● Dataset extract:

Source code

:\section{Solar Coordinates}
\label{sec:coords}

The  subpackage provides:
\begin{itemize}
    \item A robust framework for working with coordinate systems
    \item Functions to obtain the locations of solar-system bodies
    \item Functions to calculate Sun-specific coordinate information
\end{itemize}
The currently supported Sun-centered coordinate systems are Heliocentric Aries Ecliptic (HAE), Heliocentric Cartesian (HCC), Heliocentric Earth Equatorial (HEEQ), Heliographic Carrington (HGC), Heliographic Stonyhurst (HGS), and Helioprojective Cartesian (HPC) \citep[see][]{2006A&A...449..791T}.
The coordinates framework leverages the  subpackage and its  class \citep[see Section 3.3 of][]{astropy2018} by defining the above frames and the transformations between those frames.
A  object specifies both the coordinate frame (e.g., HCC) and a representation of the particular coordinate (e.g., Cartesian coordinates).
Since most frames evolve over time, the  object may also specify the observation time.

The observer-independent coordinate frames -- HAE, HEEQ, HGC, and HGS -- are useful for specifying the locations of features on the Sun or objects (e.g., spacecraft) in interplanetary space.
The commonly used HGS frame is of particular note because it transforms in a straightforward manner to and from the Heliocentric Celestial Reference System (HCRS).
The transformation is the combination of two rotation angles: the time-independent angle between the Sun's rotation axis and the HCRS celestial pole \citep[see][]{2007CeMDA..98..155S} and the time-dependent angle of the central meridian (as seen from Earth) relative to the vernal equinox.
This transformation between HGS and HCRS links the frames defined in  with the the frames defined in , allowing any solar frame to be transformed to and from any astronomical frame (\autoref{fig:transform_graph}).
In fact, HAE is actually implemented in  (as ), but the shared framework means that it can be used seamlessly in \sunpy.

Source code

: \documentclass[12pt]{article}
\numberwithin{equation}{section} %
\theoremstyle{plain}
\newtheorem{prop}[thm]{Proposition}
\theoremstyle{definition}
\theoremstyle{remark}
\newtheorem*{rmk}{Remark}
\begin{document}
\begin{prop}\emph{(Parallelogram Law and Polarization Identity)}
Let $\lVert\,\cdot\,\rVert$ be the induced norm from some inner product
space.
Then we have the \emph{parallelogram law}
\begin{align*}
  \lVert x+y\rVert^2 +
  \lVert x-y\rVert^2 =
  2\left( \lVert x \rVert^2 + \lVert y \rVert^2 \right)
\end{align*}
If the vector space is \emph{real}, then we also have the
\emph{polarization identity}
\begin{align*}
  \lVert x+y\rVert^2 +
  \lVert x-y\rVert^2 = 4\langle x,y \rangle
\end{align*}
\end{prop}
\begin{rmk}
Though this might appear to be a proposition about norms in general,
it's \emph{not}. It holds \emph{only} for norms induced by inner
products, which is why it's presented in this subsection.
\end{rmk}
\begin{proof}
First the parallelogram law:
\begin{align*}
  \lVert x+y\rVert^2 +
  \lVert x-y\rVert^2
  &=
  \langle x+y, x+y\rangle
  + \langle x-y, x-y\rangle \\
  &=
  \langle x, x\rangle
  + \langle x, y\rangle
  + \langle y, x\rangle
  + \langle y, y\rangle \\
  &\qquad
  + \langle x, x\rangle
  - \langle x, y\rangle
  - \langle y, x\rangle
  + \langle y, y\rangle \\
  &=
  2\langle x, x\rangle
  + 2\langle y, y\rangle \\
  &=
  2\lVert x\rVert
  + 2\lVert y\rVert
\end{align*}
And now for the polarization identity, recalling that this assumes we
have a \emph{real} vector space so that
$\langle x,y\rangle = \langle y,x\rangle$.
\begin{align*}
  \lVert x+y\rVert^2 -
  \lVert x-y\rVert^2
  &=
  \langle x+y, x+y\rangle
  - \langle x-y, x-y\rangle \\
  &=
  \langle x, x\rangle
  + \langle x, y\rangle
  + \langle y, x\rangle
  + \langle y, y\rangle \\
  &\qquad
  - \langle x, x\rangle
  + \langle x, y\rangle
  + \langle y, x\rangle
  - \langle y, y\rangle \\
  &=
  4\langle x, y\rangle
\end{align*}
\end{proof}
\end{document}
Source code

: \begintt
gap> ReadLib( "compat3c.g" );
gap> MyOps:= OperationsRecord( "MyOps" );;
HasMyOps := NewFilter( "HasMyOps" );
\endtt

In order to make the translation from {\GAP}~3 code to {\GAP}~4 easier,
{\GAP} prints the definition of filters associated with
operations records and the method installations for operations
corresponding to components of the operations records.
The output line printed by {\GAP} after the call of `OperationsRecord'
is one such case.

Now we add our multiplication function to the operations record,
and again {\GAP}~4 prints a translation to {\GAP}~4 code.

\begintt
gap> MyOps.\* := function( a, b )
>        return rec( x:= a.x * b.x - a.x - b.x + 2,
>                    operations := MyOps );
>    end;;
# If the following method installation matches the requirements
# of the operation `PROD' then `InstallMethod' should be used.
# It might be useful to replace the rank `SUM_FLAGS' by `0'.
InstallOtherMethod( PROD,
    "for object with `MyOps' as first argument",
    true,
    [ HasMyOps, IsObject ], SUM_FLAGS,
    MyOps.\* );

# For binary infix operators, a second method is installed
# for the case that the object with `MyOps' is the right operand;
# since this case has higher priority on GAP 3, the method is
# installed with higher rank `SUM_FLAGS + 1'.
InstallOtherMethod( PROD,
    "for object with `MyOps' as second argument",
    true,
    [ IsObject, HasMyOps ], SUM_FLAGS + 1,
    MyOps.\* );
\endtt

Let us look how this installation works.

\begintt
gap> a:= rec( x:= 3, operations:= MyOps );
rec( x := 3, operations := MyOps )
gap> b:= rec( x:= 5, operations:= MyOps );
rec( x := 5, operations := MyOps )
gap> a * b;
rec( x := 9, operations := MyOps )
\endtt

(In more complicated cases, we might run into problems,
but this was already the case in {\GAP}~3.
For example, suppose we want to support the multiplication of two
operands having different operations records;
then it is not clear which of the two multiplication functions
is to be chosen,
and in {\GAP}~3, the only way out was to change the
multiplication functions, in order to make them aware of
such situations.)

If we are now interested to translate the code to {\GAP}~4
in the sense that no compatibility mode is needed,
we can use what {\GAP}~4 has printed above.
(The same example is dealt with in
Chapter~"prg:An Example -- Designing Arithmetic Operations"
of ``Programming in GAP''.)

● Task to carry out:
Line by line, set down the material exactly as given.

● Written answer:
Source code

:\section{Solar Coordinates}
\label{sec:coords}

The  subpackage provides:
\begin{itemize}
    \item A robust framework for working with coordinate systems
    \item Functions to obtain the locations of solar-system bodies
    \item Functions to calculate Sun-specific coordinate information
\end{itemize}
The currently supported Sun-centered coordinate systems are Heliocentric Aries Ecliptic (HAE), Heliocentric Cartesian (HCC), Heliocentric Earth Equatorial (HEEQ), Heliographic Carrington (HGC), Heliographic Stonyhurst (HGS), and Helioprojective Cartesian (HPC) \citep[see][]{2006A&A...449..791T}.
The coordinates framework leverages the  subpackage and its  class \citep[see Section 3.3 of][]{astropy2018} by defining the above frames and the transformations between those frames.
A  object specifies both the coordinate frame (e.g., HCC) and a representation of the particular coordinate (e.g., Cartesian coordinates).
Since most frames evolve over time, the  object may also specify the observation time.

The observer-independent coordinate frames -- HAE, HEEQ, HGC, and HGS -- are useful for specifying the locations of features on the Sun or objects (e.g., spacecraft) in interplanetary space.
The commonly used HGS frame is of particular note because it transforms in a straightforward manner to and from the Heliocentric Celestial Reference System (HCRS).
The transformation is the combination of two rotation angles: the time-independent angle between the Sun's rotation axis and the HCRS celestial pole \citep[see][]{2007CeMDA..98..155S} and the time-dependent angle of the central meridian (as seen from Earth) relative to the vernal equinox.
This transformation between HGS and HCRS links the frames defined in  with the the frames defined in , allowing any solar frame to be transformed to and from any astronomical frame (\autoref{fig:transform_graph}).
In fact, HAE is actually implemented in  (as ), but the shared framework means that it can be used seamlessly in \sunpy.

Source code

: \documentclass[12pt]{article}
\numberwithin{equation}{section} %
\theoremstyle{plain}
\newtheorem{prop}[thm]{Proposition}
\theoremstyle{definition}
\theoremstyle{remark}
\newtheorem*{rmk}{Remark}
\begin{document}
\begin{prop}\emph{(Parallelogram Law and Polarization Identity)}
Let $\lVert\,\cdot\,\rVert$ be the induced norm from some inner product
space.
Then we have the \emph{parallelogram law}
\begin{align*}
  \lVert x+y\rVert^2 +
  \lVert x-y\rVert^2 =
  2\left( \lVert x \rVert^2 + \lVert y \rVert^2 \right)
\end{align*}
If the vector space is \emph{real}, then we also have the
\emph{polarization identity}
\begin{align*}
  \lVert x+y\rVert^2 +
  \lVert x-y\rVert^2 = 4\langle x,y \rangle
\end{align*}
\end{prop}
\begin{rmk}
Though this might appear to be a proposition about norms in general,
it's \emph{not}. It holds \emph{only} for norms induced by inner
products, which is why it's presented in this subsection.
\end{rmk}
\begin{proof}
First the parallelogram law:
\begin{align*}
  \lVert x+y\rVert^2 +
  \lVert x-y\rVert^2
  &=
  \langle x+y, x+y\rangle
  + \langle x-y, x-y\rangle \\
  &=
  \langle x, x\rangle
  + \langle x, y\rangle
  + \langle y, x\rangle
  + \langle y, y\rangle \\
  &\qquad
  + \langle x, x\rangle
  - \langle x, y\rangle
  - \langle y, x\rangle
  + \langle y, y\rangle \\
  &=
  2\langle x, x\rangle
  + 2\langle y, y\rangle \\
  &=
  2\lVert x\rVert
  + 2\lVert y\rVert
\end{align*}
And now for the polarization identity, recalling that this assumes we
have a \emph{real} vector space so that
$\langle x,y\rangle = \langle y,x\rangle$.
\begin{align*}
  \lVert x+y\rVert^2 -
  \lVert x-y\rVert^2
  &=
  \langle x+y, x+y\rangle
  - \langle x-y, x-y\rangle \\
  &=
  \langle x, x\rangle
  + \langle x, y\rangle
  + \langle y, x\rangle
  + \langle y, y\rangle \\
  &\qquad
  - \langle x, x\rangle
  + \langle x, y\rangle
  + \langle y, x\rangle
  - \langle y, y\rangle \\
  &=
  4\langle x, y\rangle
\end{align*}
\end{proof}
\end{document}
Source code

: \begintt
gap> ReadLib( "compat3c.g" );
gap> MyOps:= OperationsRecord( "MyOps" );;
HasMyOps := NewFilter( "HasMyOps" );
\endtt

In order to make the translation from {\GAP}~3 code to {\GAP}~4 easier,
{\GAP} prints the definition of filters associated with
operations records and the method installations for operations
corresponding to components of the operations records.
The output line printed by {\GAP} after the call of `OperationsRecord'
is one such case.

Now we add our multiplication function to the operations record,
and again {\GAP}~4 prints a translation to {\GAP}~4 code.

\begintt
gap> MyOps.\* := function( a, b )
>        return rec( x:= a.x * b.x - a.x - b.x + 2,
>                    operations := MyOps );
>    end;;
# If the following method installation matches the requirements
# of the operation `PROD' then `InstallMethod' should be used.
# It might be useful to replace the rank `SUM_FLAGS' by `0'.
InstallOtherMethod( PROD,
    "for object with `MyOps' as first argument",
    true,
    [ HasMyOps, IsObject ], SUM_FLAGS,
    MyOps.\* );

# For binary infix operators, a second method is installed
# for the case that the object with `MyOps' is the right operand;
# since this case has higher priority on GAP 3, the method is
# installed with higher rank `SUM_FLAGS + 1'.
InstallOtherMethod( PROD,
    "for object with `MyOps' as second argument",
    true,
    [ IsObject, HasMyOps ], SUM_FLAGS + 1,
    MyOps.\* );
\endtt

Let us look how this installation works.

\begintt
gap> a:= rec( x:= 3, operations:= MyOps );
rec( x := 3, operations := MyOps )
gap> b:= rec( x:= 5, operations:= MyOps );
rec( x := 5, operations := MyOps )
gap> a * b;
rec( x := 9, operations := MyOps )
\endtt

(In more complicated cases, we might run into problems,
but this was already the case in {\GAP}~3.
For example, suppose we want to support the multiplication of two
operands having different operations records;
then it is not clear which of the two multiplication functions
is to be chosen,
and in {\GAP}~3, the only way out was to change the
multiplication functions, in order to make them aware of
such situations.)

If we are now interested to translate the code to {\GAP}~4
in the sense that no compatibility mode is needed,
we can use what {\GAP}~4 has printed above.
(The same example is dealt with in
Chapter~"prg:An Example -- Designing Arithmetic Operations"
of ``Programming in GAP''.)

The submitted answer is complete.